Background-The causal role of asymptomatic critical coronary artery obstruction in patients presenting with severe global biventricular dysfunction but no evidence of myocardial infarction is uncertain. Methods and Results-Among 291 patients aged >40 years undergoing a noninvasive (2-dimensional echocardiography) and invasive (catheterization, coronary angiography, and biventricular endomyocardial biopsy, 6 to 8 samples/patient) cardiac study because of progressive heart failure (New York Heart Association functional class III or IV) with global biventricular dysfunction and no history of myocardial ischemic events, 7 patients (2.4%; 7 men; mean age, 49+/-6.9 years) had severe coronary artery disease (3 vessels in 4 patients; 2 vessels in 1 patient, proximal occlusion of left anterior descending coronary artery in 2 patients). Left ventricular end-diastolic diameter and ejection fraction by 2-dimensional echocardiography were 73+/-10.5 mm and 23+/-6.5%, respectively, and right ventricular end-diastolic diameter and ejection fraction were 39+/-7 mm and 29+/-7.2%, respectively.
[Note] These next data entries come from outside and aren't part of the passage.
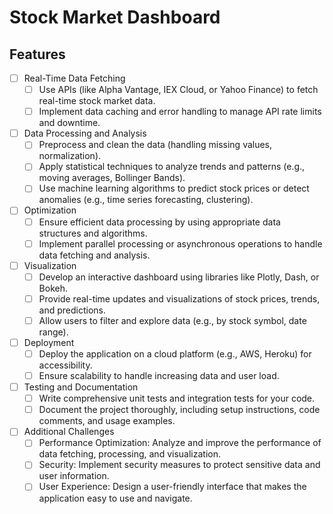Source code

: # Stock Market Dashboard

## Features

- [ ] Real-Time Data Fetching
  - [ ] Use APIs (like Alpha Vantage, IEX Cloud, or Yahoo Finance) to fetch real-time stock market data.
  - [ ] Implement data caching and error handling to manage API rate limits and downtime.
- [ ] Data Processing and Analysis
  - [ ] Preprocess and clean the data (handling missing values, normalization).
  - [ ] Apply statistical techniques to analyze trends and patterns (e.g., moving averages, Bollinger Bands).
  - [ ] Use machine learning algorithms to predict stock prices or detect anomalies (e.g., time series forecasting, clustering).
- [ ] Optimization
  - [ ] Ensure efficient data processing by using appropriate data structures and algorithms.
  - [ ] Implement parallel processing or asynchronous operations to handle data fetching and analysis.
- [ ] Visualization
  - [ ] Develop an interactive dashboard using libraries like Plotly, Dash, or Bokeh.
  - [ ] Provide real-time updates and visualizations of stock prices, trends, and predictions.
  - [ ] Allow users to filter and explore data (e.g., by stock symbol, date range).
- [ ] Deployment
  - [ ] Deploy the application on a cloud platform (e.g., AWS, Heroku) for accessibility.
  - [ ] Ensure scalability to handle increasing data and user load.
- [ ] Testing and Documentation
  - [ ] Write comprehensive unit tests and integration tests for your code.
  - [ ] Document the project thoroughly, including setup instructions, code comments, and usage examples.
- [ ] Additional Challenges
  - [ ] Performance Optimization: Analyze and improve the performance of data fetching, processing, and visualization.
  - [ ] Security: Implement security measures to protect sensitive data and user information.
  - [ ] User Experience: Design a user-friendly interface that makes the application easy to use and navigate.
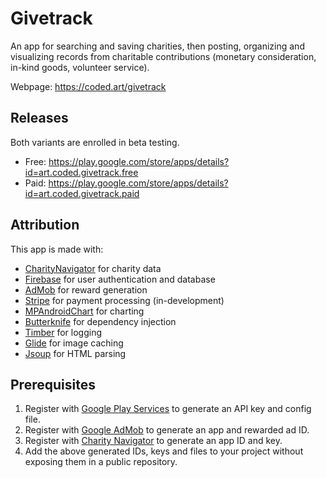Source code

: ﻿# Givetrack

An app for searching and saving charities, then posting, organizing and visualizing records from charitable contributions (monetary consideration, in-kind goods, volunteer service).

Webpage: https://coded.art/givetrack

## Releases

Both variants are enrolled in beta testing.
* Free: https://play.google.com/store/apps/details?id=art.coded.givetrack.free
* Paid: https://play.google.com/store/apps/details?id=art.coded.givetrack.paid

## Attribution

This app is made with:

* [CharityNavigator](http://api.charitynavigator.org/) for charity data
* [Firebase](https://firebase.google.com) for user authentication and database
* [AdMob](https://admob.google.com) for reward generation
* [Stripe](https://stripe.com) for payment processing (in-development)
* [MPAndroidChart](https://github.com/PhilJay/MPAndroidChart) for charting
* [Butterknife](https://github.com/JakeWharton/butterknife) for dependency injection
* [Timber](https://github.com/JakeWharton/timber) for logging
* [Glide](https://github.com/bumptech/glide) for image caching
* [Jsoup](https://jsoup.org) for HTML parsing

## Prerequisites

1. Register with [Google Play Services](https://developer.android.com/distribute/play-services/) to generate an API key and config file.
2. Register with [Google AdMob](https://developers.google.com/ads/) to generate an app and rewarded ad ID.
3. Register with [Charity Navigator](http://api.charitynavigator.org/) to generate an app ID and key.
4. Add the above generated IDs, keys and files to your project without exposing them in a public repository.
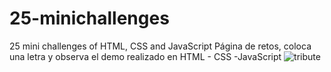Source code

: # 25-minichallenges
25 mini challenges of HTML, CSS and JavaScript
Página de retos, coloca una letra y observa el demo realizado en HTML - CSS -JavaScript
![tribute](https://i.ibb.co/pb3dhT8/tribute.png)



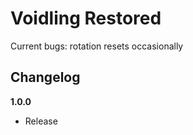 # Voidling Restored

Current bugs: rotation resets occasionally

## Changelog

**1.0.0**

- Release
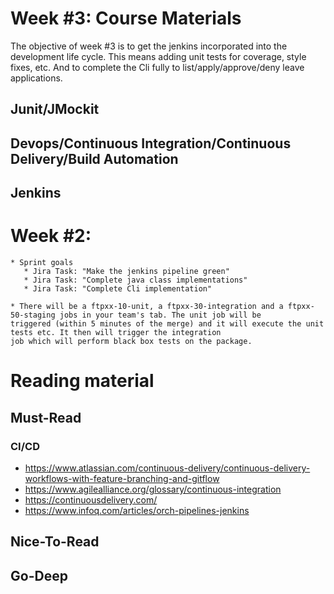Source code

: # Week #3: Course Materials

The objective of week #3 is to get the jenkins incorporated into the development life cycle. This means adding unit tests
for coverage, style fixes, etc. And to complete the Cli fully to list/apply/approve/deny leave applications.

## Junit/JMockit

## Devops/Continuous Integration/Continuous Delivery/Build Automation

## Jenkins

# Week #2:

    * Sprint goals
       * Jira Task: "Make the jenkins pipeline green"
       * Jira Task: "Complete java class implementations"
       * Jira Task: "Complete Cli implementation"

    * There will be a ftpxx-10-unit, a ftpxx-30-integration and a ftpxx-50-staging jobs in your team's tab. The unit job will be 
    triggered (within 5 minutes of the merge) and it will execute the unit tests etc. It then will trigger the integration 
    job which will perform black box tests on the package. 
     
# Reading material

## Must-Read

### CI/CD
  * https://www.atlassian.com/continuous-delivery/continuous-delivery-workflows-with-feature-branching-and-gitflow
  * https://www.agilealliance.org/glossary/continuous-integration
  * https://continuousdelivery.com/
  * https://www.infoq.com/articles/orch-pipelines-jenkins

## Nice-To-Read

## Go-Deep

  
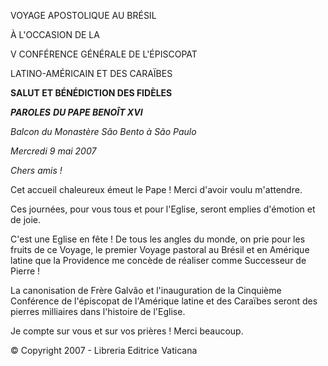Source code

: VOYAGE APOSTOLIQUE AU BRÉSIL

À L'OCCASION DE LA

V CONFÉRENCE GÉNÉRALE DE L'ÉPISCOPAT

LATINO-AMÉRICAIN ET DES CARAÏBES

**SALUT ET BÉNÉDICTION DES FIDÈLES**

***PAROLES*** ***DU PAPE BENOÎT XVI***

*Balcon du Monastère São Bento à São Paulo*

*Mercredi 9 mai 2007*

*Chers amis !*

Cet accueil chaleureux émeut le Pape ! Merci d'avoir voulu m'attendre.

Ces journées, pour vous tous et pour l'Eglise, seront emplies d'émotion et de joie.

C'est une Eglise en fête ! De tous les angles du monde, on prie pour les fruits de ce Voyage, le premier Voyage pastoral au Brésil et en Amérique latine que la Providence me concède de réaliser comme Successeur de Pierre !

La canonisation de Frère Galvão et l'inauguration de la Cinquième Conférence de l'épiscopat de l'Amérique latine et des Caraïbes seront des pierres milliaires dans l'histoire de l'Eglise.

Je compte sur vous et sur vos prières ! Merci beaucoup.

© Copyright 2007 - Libreria Editrice Vaticana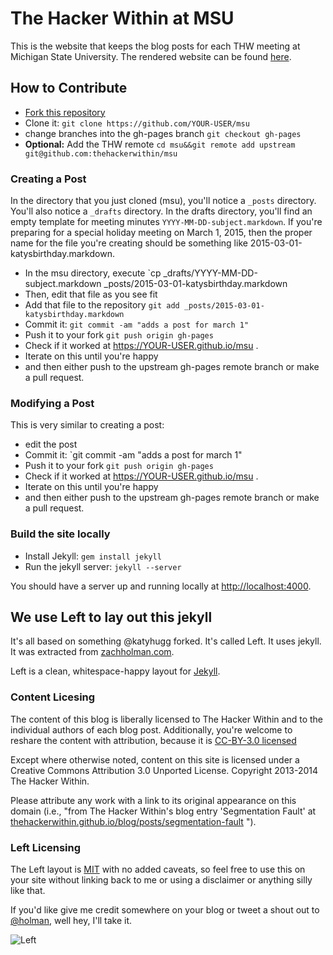 
# The Hacker Within at MSU

This is the website that keeps the blog posts for each THW meeting at Michigan 
State University. The rendered website can be found 
[here](http://thehackerwithin.github.io/msu).

## How to Contribute

- [Fork this repository](https://github.com/thehackerwithin/msu)
- Clone it: `git clone https://github.com/YOUR-USER/msu`
- change branches into the gh-pages branch `git checkout gh-pages`
- **Optional:** Add the THW remote `cd msu&&git remote add upstream 
  git@github.com:thehackerwithin/msu`


### Creating a Post

In the directory that you just cloned (msu), you'll notice a `_posts` 
directory. You'll also notice a `_drafts` directory. In the drafts directory, 
you'll find an empty template for meeting minutes 
`YYYY-MM-DD-subject.markdown`. If you're preparing for a special holiday meeting 
on March 1, 2015, then the proper name for the file you're creating should be 
something like 2015-03-01-katysbirthday.markdown.

- In the msu directory, execute `cp _drafts/YYYY-MM-DD-subject.markdown 
  _posts/2015-03-01-katysbirthday.markdown
- Then, edit that file as you see fit
- Add that file to the repository `git add _posts/2015-03-01-katysbirthday.markdown`
- Commit it: `git commit -am "adds a post for march 1"`
- Push it to your fork `git push origin gh-pages`
- Check if it worked at https://YOUR-USER.github.io/msu .
- Iterate on this until you're happy 
- and then either push to the upstream gh-pages remote branch or make a pull request.

### Modifying a Post

This is very similar to creating a post:

- edit the post
- Commit it: `git commit -am "adds a post for march 1"
- Push it to your fork `git push origin gh-pages`
- Check if it worked at https://YOUR-USER.github.io/msu .
- Iterate on this until you're happy 
- and then either push to the upstream gh-pages remote branch or make a pull request.

### Build the site locally

- Install Jekyll: `gem install jekyll`
- Run the jekyll server: `jekyll --server`

You should have a server up and running locally at <http://localhost:4000>.

## We use Left to lay out this jekyll

It's all based on something @katyhugg forked. It's called Left.  It uses jekyll.  It was
extracted from [zachholman.com](http://zachholman.com/).

Left is a clean, whitespace-happy layout for [Jekyll](https://github.com/mojombo/jekyll).


### Content Licesing

The content of this blog is liberally licensed to The Hacker Within and to the 
individual authors of each blog post.  Additionally, you're welcome to reshare the content with attribution,
because it is [CC-BY-3.0 licensed](http://creativecommons.org/licenses/by/3.0/)

Except where otherwise noted, content on this site is licensed under a Creative
Commons Attribution 3.0 Unported License. Copyright 2013-2014 The Hacker 
Within.

Please attribute any work with a link to its original appearance on this
domain (i.e., "from The Hacker Within's blog entry 'Segmentation Fault' at
[thehackerwithin.github.io/blog/posts/segmentation-fault](thehackerwithin.github.io/blog/posts/segmentation-fault)
").

### Left Licensing

The Left layout is [MIT](https://github.com/holman/left/blob/master/LICENSE) with no
added caveats, so feel free to use this on your site without linking back to
me or using a disclaimer or anything silly like that.

If you'd like give me credit somewhere on your blog or tweet a shout out to
[@holman](https://twitter.com/holman), well hey, I'll take it.

![Left](http://cl.ly/image/3S2r1p2C0E2B/content)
Biopsy specimens showed extensive lymphocytic infiltrates with focal myocytolysis meeting the Dallas criteria for myocarditis in all patients (in 5 patients with and 2 patients without fibrosis). Cardiac autoantibodies were detected with indirect immunofluorescence in the serum of 2 patients with active myocarditis. The 2 patients with active inflammation received prednisone (1 mg.kg(-1).d(-1) for 4 weeks followed by 0.33 mg.kg(-1).d(-1) for 5 months) and azathioprine (2 mg.kg(-1).d(-1) for 5 months) in addition to conventional drug therapy for heart failure. At 8-month overall follow-up, cardiac volume and function improved considerably in immunosuppressed patients but remained unchanged in conventionally treated patients, of whom I died. Conclusions-Global biventricular dysfunction in patients with severe asymptomatic coronary artery disease and no evidence of previous myocardial infarction may be caused by myocarditis. Histologic findings may influence the treatment.